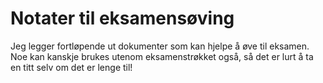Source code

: # Notater til eksamensøving
Jeg legger fortløpende ut dokumenter som kan hjelpe å øve til eksamen. Noe kan kanskje brukes utenom eksamenstrøkket også, så det er lurt å ta en titt selv om det er lenge til!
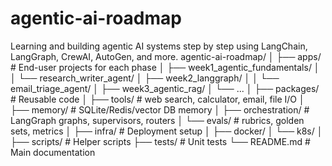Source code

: # agentic-ai-roadmap
Learning and building agentic AI systems step by step using LangChain, LangGraph, CrewAI, AutoGen, and more.
agentic-ai-roadmap/
│
├── apps/                # End-user projects for each phase
│   ├── week1_agentic_fundamentals/
│   │   └── research_writer_agent/
│   ├── week2_langgraph/
│   │   └── email_triage_agent/
│   ├── week3_agentic_rag/
│   └── ...
│
├── packages/            # Reusable code
│   ├── tools/           # web search, calculator, email, file I/O
│   ├── memory/          # SQLite/Redis/vector DB memory
│   ├── orchestration/   # LangGraph graphs, supervisors, routers
│   └── evals/           # rubrics, golden sets, metrics
│
├── infra/               # Deployment setup
│   ├── docker/
│   └── k8s/
│
├── scripts/             # Helper scripts
├── tests/               # Unit tests
└── README.md            # Main documentation

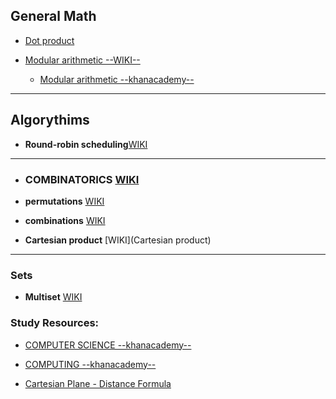 

## General Math

* [Dot product](https://en.wikipedia.org/wiki/Dot_product)

* [Modular arithmetic --WIKI--](https://en.wikipedia.org/wiki/Modular_arithmetic#)
    * [Modular arithmetic --khanacademy--](https://www.khanacademy.org/computing/computer-science/cryptography#modarithmetic)

-----------------------------------------------------------------------------------------------------

## Algorythims

- **Round-robin scheduling**[WIKI](https://en.wikipedia.org/wiki/Round-robin_scheduling)

-----------------------------------------------------------------------------------------------------

- ### COMBINATORICS [WIKI](https://en.wikipedia.org/wiki/Combinatorics)

- **permutations** [WIKI](https://en.wikipedia.org/wiki/Permutation)

- **combinations** [WIKI](https://en.wikipedia.org/wiki/Combination)

- **Cartesian product** [WIKI](Cartesian product)


-----------------------------------------------------------------------------------------------------

### Sets

- **Multiset** [WIKI](https://en.wikipedia.org/wiki/Multiset)



### Study Resources:


- [COMPUTER SCIENCE --khanacademy--](https://www.khanacademy.org/computing/computer-science)
- [COMPUTING --khanacademy--](https://www.khanacademy.org/computing)


- [Cartesian Plane - Distance Formula](https://www.coursera.org/lecture/datasciencemathskills/cartesian-plane-distance-formula-ZKypI)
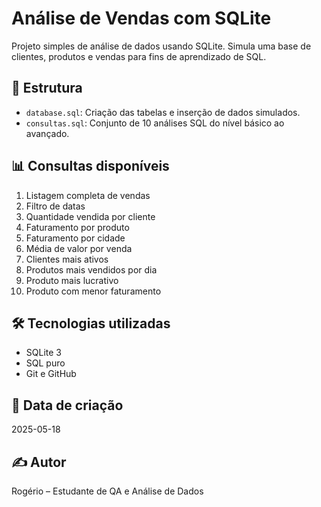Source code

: # Análise de Vendas com SQLite

Projeto simples de análise de dados usando SQLite. Simula uma base de clientes, produtos e vendas para fins de aprendizado de SQL.

## 📁 Estrutura

- `database.sql`: Criação das tabelas e inserção de dados simulados.
- `consultas.sql`: Conjunto de 10 análises SQL do nível básico ao avançado.

## 📊 Consultas disponíveis

1. Listagem completa de vendas  
2. Filtro de datas  
3. Quantidade vendida por cliente  
4. Faturamento por produto  
5. Faturamento por cidade  
6. Média de valor por venda  
7. Clientes mais ativos  
8. Produtos mais vendidos por dia  
9. Produto mais lucrativo  
10. Produto com menor faturamento  

## 🛠 Tecnologias utilizadas

- SQLite 3  
- SQL puro  
- Git e GitHub  

## 📅 Data de criação

2025-05-18

## ✍️ Autor

Rogério – Estudante de QA e Análise de Dados
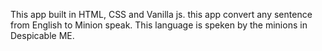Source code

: This app built in HTML, CSS and Vanilla js. this app convert any sentence from English to Minion speak. This language is speken by the minions in Despicable ME.
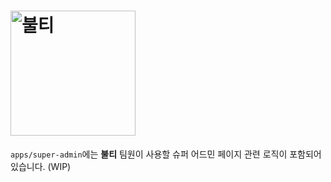 # <img src="https://github.com/Nexters/boolti-web/assets/2542730/54cc332c-daf2-44b5-afdd-b55f30b0fb10" alt="불티" width="200px" />

`apps/super-admin`에는 **불티** 팀원이 사용할 슈퍼 어드민 페이지 관련 로직이 포함되어 있습니다. (WIP)
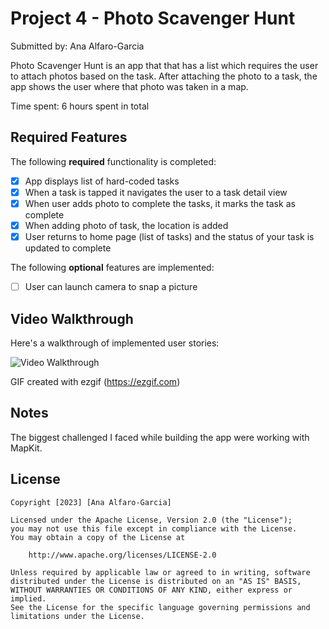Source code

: # Project 4 - Photo Scavenger Hunt

Submitted by: Ana Alfaro-Garcia

Photo Scavenger Hunt is an app that that has a list which requires the user to attach photos based on the task. After attaching the photo to a task, the app shows the user where that photo was taken in a map.

Time spent: 6 hours spent in total

## Required Features

The following **required** functionality is completed:

- [x] App displays list of hard-coded tasks
- [x] When a task is tapped it navigates the user to a task detail view
- [x] When user adds photo to complete the tasks, it marks the task as complete
- [x] When adding photo of task, the location is added
- [x] User returns to home page (list of tasks) and the status of your task is updated to complete
 
The following **optional** features are implemented:

- [ ] User can launch camera to snap a picture	

## Video Walkthrough

Here's a walkthrough of implemented user stories:

<img src='https://github.com/anaalfarogarciaa/Codepath-iOS-Project4/blob/435c1c4f7b3f6d3ae9f8bbd1d50f3cc646c19121/photo_scavenger_%20hunt.gif' width='' alt='Video Walkthrough' />

GIF created with ezgif (https://ezgif.com)  

## Notes

The biggest challenged I faced while building the app were working with MapKit.

## License

    Copyright [2023] [Ana Alfaro-Garcia]

    Licensed under the Apache License, Version 2.0 (the "License");
    you may not use this file except in compliance with the License.
    You may obtain a copy of the License at

        http://www.apache.org/licenses/LICENSE-2.0

    Unless required by applicable law or agreed to in writing, software
    distributed under the License is distributed on an "AS IS" BASIS,
    WITHOUT WARRANTIES OR CONDITIONS OF ANY KIND, either express or implied.
    See the License for the specific language governing permissions and
    limitations under the License.
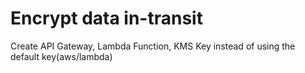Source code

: # Encrypt data in-transit

Create API Gateway, Lambda Function, KMS Key instead of using the default key(aws/lambda)
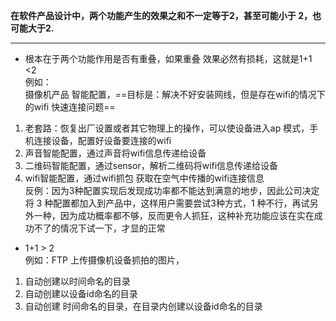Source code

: **在软件产品设计中，两个功能产生的效果之和不一定等于2，甚至可能小于 2，也可能大于2.**  

****
* 根本在于两个功能作用是否有重叠，如果重叠 效果必然有损耗，这就是1+1 <2   
例如：  
摄像机产品 智能配置，==目标是：解决不好安装网线，但是存在wifi的情况下的wifi 快速连接问题==
1. 老套路：恢复出厂设置或者其它物理上的操作，可以使设备进入ap 模式，手机连接设备，配置好设备要连接的wifi
2. 声音智能配置，通过声音将wifi信息传递给设备
3. 二维码智能配置，通过sensor，解析二维码将wifi信息传递给设备
4. wifi智能配置，通过wifi抓包 获取在空气中传播的wifi连接信息  
反例：因为3种配置实现后发现成功率都不能达到满意的地步，因此公司决定将 3 种配置都加入到产品中，这样用户需要尝试3种方式，1 种不行，再试另外一种，因为成功概率都不够，反而更令人抓狂，这种补充功能应该在实在成功不了的情况下试一下，才显的正常
* 1+1 > 2  
例如：FTP 上传摄像机设备抓拍的图片，  
1. 自动创建以时间命名的目录
2. 自动创建以设备id命名的目录
3. 自动创建 时间命名的目录，在目录内创建以设备id命名的目录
═══
▶ _ABOUT THIS TASK_
Word for word, copy all the entries above, but with no pictures.

▶ _ANSWER FOR THIS EXERCISE_
Source code

: # Notater til eksamensøving
Jeg legger fortløpende ut dokumenter som kan hjelpe å øve til eksamen. Noe kan kanskje brukes utenom eksamenstrøkket også, så det er lurt å ta en titt selv om det er lenge til!
Source code

: # agentic-ai-roadmap
Learning and building agentic AI systems step by step using LangChain, LangGraph, CrewAI, AutoGen, and more.
agentic-ai-roadmap/
│
├── apps/                # End-user projects for each phase
│   ├── week1_agentic_fundamentals/
│   │   └── research_writer_agent/
│   ├── week2_langgraph/
│   │   └── email_triage_agent/
│   ├── week3_agentic_rag/
│   └── ...
│
├── packages/            # Reusable code
│   ├── tools/           # web search, calculator, email, file I/O
│   ├── memory/          # SQLite/Redis/vector DB memory
│   ├── orchestration/   # LangGraph graphs, supervisors, routers
│   └── evals/           # rubrics, golden sets, metrics
│
├── infra/               # Deployment setup
│   ├── docker/
│   └── k8s/
│
├── scripts/             # Helper scripts
├── tests/               # Unit tests
└── README.md            # Main documentation


## General Math

* [Dot product](https://en.wikipedia.org/wiki/Dot_product)

* [Modular arithmetic --WIKI--](https://en.wikipedia.org/wiki/Modular_arithmetic#)
    * [Modular arithmetic --khanacademy--](https://www.khanacademy.org/computing/computer-science/cryptography#modarithmetic)

-----------------------------------------------------------------------------------------------------

## Algorythims

- **Round-robin scheduling**[WIKI](https://en.wikipedia.org/wiki/Round-robin_scheduling)

-----------------------------------------------------------------------------------------------------

- ### COMBINATORICS [WIKI](https://en.wikipedia.org/wiki/Combinatorics)

- **permutations** [WIKI](https://en.wikipedia.org/wiki/Permutation)

- **combinations** [WIKI](https://en.wikipedia.org/wiki/Combination)

- **Cartesian product** [WIKI](Cartesian product)


-----------------------------------------------------------------------------------------------------

### Sets

- **Multiset** [WIKI](https://en.wikipedia.org/wiki/Multiset)



### Study Resources:


- [COMPUTER SCIENCE --khanacademy--](https://www.khanacademy.org/computing/computer-science)
- [COMPUTING --khanacademy--](https://www.khanacademy.org/computing)


- [Cartesian Plane - Distance Formula](https://www.coursera.org/lecture/datasciencemathskills/cartesian-plane-distance-formula-ZKypI)
Source code

: # Análise de Vendas com SQLite

Projeto simples de análise de dados usando SQLite. Simula uma base de clientes, produtos e vendas para fins de aprendizado de SQL.

## 📁 Estrutura

- `database.sql`: Criação das tabelas e inserção de dados simulados.
- `consultas.sql`: Conjunto de 10 análises SQL do nível básico ao avançado.

## 📊 Consultas disponíveis

1. Listagem completa de vendas  
2. Filtro de datas  
3. Quantidade vendida por cliente  
4. Faturamento por produto  
5. Faturamento por cidade  
6. Média de valor por venda  
7. Clientes mais ativos  
8. Produtos mais vendidos por dia  
9. Produto mais lucrativo  
10. Produto com menor faturamento  

## 🛠 Tecnologias utilizadas

- SQLite 3  
- SQL puro  
- Git e GitHub  

## 📅 Data de criação

2025-05-18

## ✍️ Autor

Rogério – Estudante de QA e Análise de Dados
Source code

: This app built in HTML, CSS and Vanilla js. this app convert any sentence from English to Minion speak. This language is speken by the minions in Despicable ME.
 # <img src="https://github.com/Nexters/boolti-web/assets/2542730/54cc332c-daf2-44b5-afdd-b55f30b0fb10" alt="불티" width="200px" />

`apps/super-admin`에는 **불티** 팀원이 사용할 슈퍼 어드민 페이지 관련 로직이 포함되어 있습니다. (WIP)
Source code

: # Project 4 - Photo Scavenger Hunt

Submitted by: Ana Alfaro-Garcia

Photo Scavenger Hunt is an app that that has a list which requires the user to attach photos based on the task. After attaching the photo to a task, the app shows the user where that photo was taken in a map.

Time spent: 6 hours spent in total

## Required Features

The following **required** functionality is completed:

- [x] App displays list of hard-coded tasks
- [x] When a task is tapped it navigates the user to a task detail view
- [x] When user adds photo to complete the tasks, it marks the task as complete
- [x] When adding photo of task, the location is added
- [x] User returns to home page (list of tasks) and the status of your task is updated to complete
 
The following **optional** features are implemented:

- [ ] User can launch camera to snap a picture	

## Video Walkthrough

Here's a walkthrough of implemented user stories:

<img src='https://github.com/anaalfarogarciaa/Codepath-iOS-Project4/blob/435c1c4f7b3f6d3ae9f8bbd1d50f3cc646c19121/photo_scavenger_%20hunt.gif' width='' alt='Video Walkthrough' />

GIF created with ezgif (https://ezgif.com)  

## Notes

The biggest challenged I faced while building the app were working with MapKit.

## License

    Copyright [2023] [Ana Alfaro-Garcia]

    Licensed under the Apache License, Version 2.0 (the "License");
    you may not use this file except in compliance with the License.
    You may obtain a copy of the License at

        http://www.apache.org/licenses/LICENSE-2.0

    Unless required by applicable law or agreed to in writing, software
    distributed under the License is distributed on an "AS IS" BASIS,
    WITHOUT WARRANTIES OR CONDITIONS OF ANY KIND, either express or implied.
    See the License for the specific language governing permissions and
    limitations under the License.
Source code

: # Encrypt data in-transit

Create API Gateway, Lambda Function, KMS Key instead of using the default key(aws/lambda)
Source code

: **在软件产品设计中，两个功能产生的效果之和不一定等于2，甚至可能小于 2，也可能大于2.**  

****
* 根本在于两个功能作用是否有重叠，如果重叠 效果必然有损耗，这就是1+1 <2   
例如：  
摄像机产品 智能配置，==目标是：解决不好安装网线，但是存在wifi的情况下的wifi 快速连接问题==
1. 老套路：恢复出厂设置或者其它物理上的操作，可以使设备进入ap 模式，手机连接设备，配置好设备要连接的wifi
2. 声音智能配置，通过声音将wifi信息传递给设备
3. 二维码智能配置，通过sensor，解析二维码将wifi信息传递给设备
4. wifi智能配置，通过wifi抓包 获取在空气中传播的wifi连接信息  
反例：因为3种配置实现后发现成功率都不能达到满意的地步，因此公司决定将 3 种配置都加入到产品中，这样用户需要尝试3种方式，1 种不行，再试另外一种，因为成功概率都不够，反而更令人抓狂，这种补充功能应该在实在成功不了的情况下试一下，才显的正常
* 1+1 > 2  
例如：FTP 上传摄像机设备抓拍的图片，  
1. 自动创建以时间命名的目录
2. 自动创建以设备id命名的目录
3. 自动创建 时间命名的目录，在目录内创建以设备id命名的目录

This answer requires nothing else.